— Забирайтесь, погреемся за компанию! — крикнул Бабкин.
— Не-е! — покрутил головой Жуков. — Нам с Женькой еще пожить хочется.
— Слабаки!
Как они переносили такую неописуемую жарищу, если даже внизу у Киселева перехватывало дыхание? А те только покрякивали блаженно да звонко шлепали себя ладошками по телу — дозревали до нужной кондиции, только им двоим известной.
— Я вроде бы готов, товарищ лейтенант, — сказал Борисов. — Могу принять первую порцию.
— Тогда ложись на плаху, казнить буду!
Укладываясь на полок, Борисов крикнул Жукову:
— Петь, подкинь грамм сто пятьдесят!
— С ума сошел, хватит тебе! Сгоришь ведь! — возразил Жуков.
— Давай, давай! — нетерпеливо закричал Борисов. — Потом порассуждаешь!
Бабкин спустился на одну ступеньку пониже — чтобы удобнее было работать. Сначала легонько прошелся по спине Борисова — веник с шелестом пропорхнул по крепкому бугристому телу солдата. Борисов издал звук, очень схожий с хрюканьем молодого поросенка. И это как бы послужило сигналом. Веник в руках Бабкина уже не порхал, а со свистом обрушивался на глянцевую от пота спину Борисова. А тот охал, кряхтел — да каких только блаженных звуков он не издавал! Потом взмолился плачущим голосом:
— Петенька, еще сто грамм добавь!
И снова охал и кряхтел, пока заморенный и уставший Бабкин не сказал:
— Все руки обжег! Объявляется перерыв!
Борисов пулей вылетел в мыльную, бухнул на себя два таза заранее припасенной холодной воды, потом еще нацедил и еще раз окатился, шумно отфыркиваясь. После этого снова вернулся в парилку, теперь уже сам легонько прошелся веником по груди, похлестал ноги.

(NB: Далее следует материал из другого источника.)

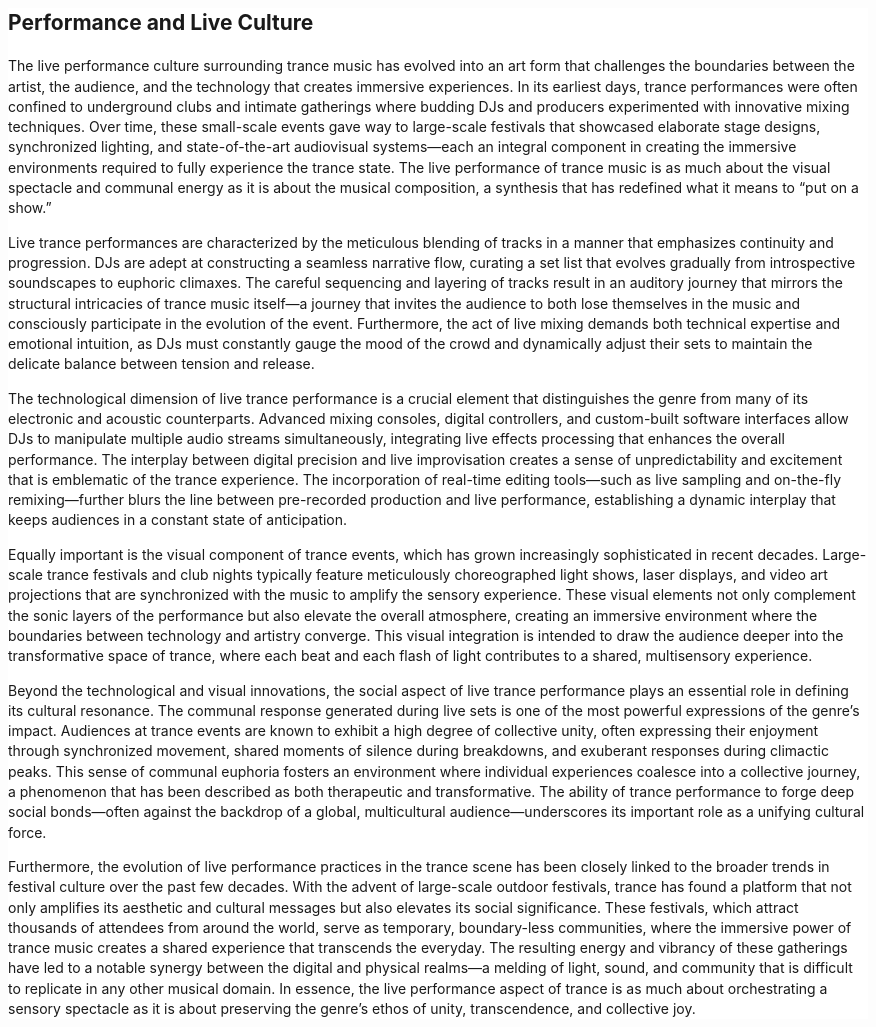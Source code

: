 
## Performance and Live Culture

The live performance culture surrounding trance music has evolved into an art form that challenges the boundaries between the artist, the audience, and the technology that creates immersive experiences. In its earliest days, trance performances were often confined to underground clubs and intimate gatherings where budding DJs and producers experimented with innovative mixing techniques. Over time, these small-scale events gave way to large-scale festivals that showcased elaborate stage designs, synchronized lighting, and state-of-the-art audiovisual systems—each an integral component in creating the immersive environments required to fully experience the trance state. The live performance of trance music is as much about the visual spectacle and communal energy as it is about the musical composition, a synthesis that has redefined what it means to “put on a show.”  

Live trance performances are characterized by the meticulous blending of tracks in a manner that emphasizes continuity and progression. DJs are adept at constructing a seamless narrative flow, curating a set list that evolves gradually from introspective soundscapes to euphoric climaxes. The careful sequencing and layering of tracks result in an auditory journey that mirrors the structural intricacies of trance music itself—a journey that invites the audience to both lose themselves in the music and consciously participate in the evolution of the event. Furthermore, the act of live mixing demands both technical expertise and emotional intuition, as DJs must constantly gauge the mood of the crowd and dynamically adjust their sets to maintain the delicate balance between tension and release.  

The technological dimension of live trance performance is a crucial element that distinguishes the genre from many of its electronic and acoustic counterparts. Advanced mixing consoles, digital controllers, and custom-built software interfaces allow DJs to manipulate multiple audio streams simultaneously, integrating live effects processing that enhances the overall performance. The interplay between digital precision and live improvisation creates a sense of unpredictability and excitement that is emblematic of the trance experience. The incorporation of real-time editing tools—such as live sampling and on-the-fly remixing—further blurs the line between pre-recorded production and live performance, establishing a dynamic interplay that keeps audiences in a constant state of anticipation.  

Equally important is the visual component of trance events, which has grown increasingly sophisticated in recent decades. Large-scale trance festivals and club nights typically feature meticulously choreographed light shows, laser displays, and video art projections that are synchronized with the music to amplify the sensory experience. These visual elements not only complement the sonic layers of the performance but also elevate the overall atmosphere, creating an immersive environment where the boundaries between technology and artistry converge. This visual integration is intended to draw the audience deeper into the transformative space of trance, where each beat and each flash of light contributes to a shared, multisensory experience.  

Beyond the technological and visual innovations, the social aspect of live trance performance plays an essential role in defining its cultural resonance. The communal response generated during live sets is one of the most powerful expressions of the genre’s impact. Audiences at trance events are known to exhibit a high degree of collective unity, often expressing their enjoyment through synchronized movement, shared moments of silence during breakdowns, and exuberant responses during climactic peaks. This sense of communal euphoria fosters an environment where individual experiences coalesce into a collective journey, a phenomenon that has been described as both therapeutic and transformative. The ability of trance performance to forge deep social bonds—often against the backdrop of a global, multicultural audience—underscores its important role as a unifying cultural force.  

Furthermore, the evolution of live performance practices in the trance scene has been closely linked to the broader trends in festival culture over the past few decades. With the advent of large-scale outdoor festivals, trance has found a platform that not only amplifies its aesthetic and cultural messages but also elevates its social significance. These festivals, which attract thousands of attendees from around the world, serve as temporary, boundary-less communities, where the immersive power of trance music creates a shared experience that transcends the everyday. The resulting energy and vibrancy of these gatherings have led to a notable synergy between the digital and physical realms—a melding of light, sound, and community that is difficult to replicate in any other musical domain. In essence, the live performance aspect of trance is as much about orchestrating a sensory spectacle as it is about preserving the genre’s ethos of unity, transcendence, and collective joy.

Бабкин эти процедуры принимал в обратном порядке: сначала сам парился — и тоже легонько, а потом уже Борисов изо всех сил хлестал его. Лейтенант, блаженствуя, тоже охал и кряхтел, рычал и повизгивал. Через каждую минуту просил страдальческим голосом:
— Братцы, еще подкиньте!
Ковшом на длинной деревянной рукоятке Жуков подкидывал в раскаленную каменку очередные «сто грамм» и смеялся:
— Так в аду великих грешников прорабатывают!
— Наоборот! Этакую благодать только в раю испытывают, да и то не все, а самые безгрешные и дисциплинированные… Борисов, ты не вздремнул случайно?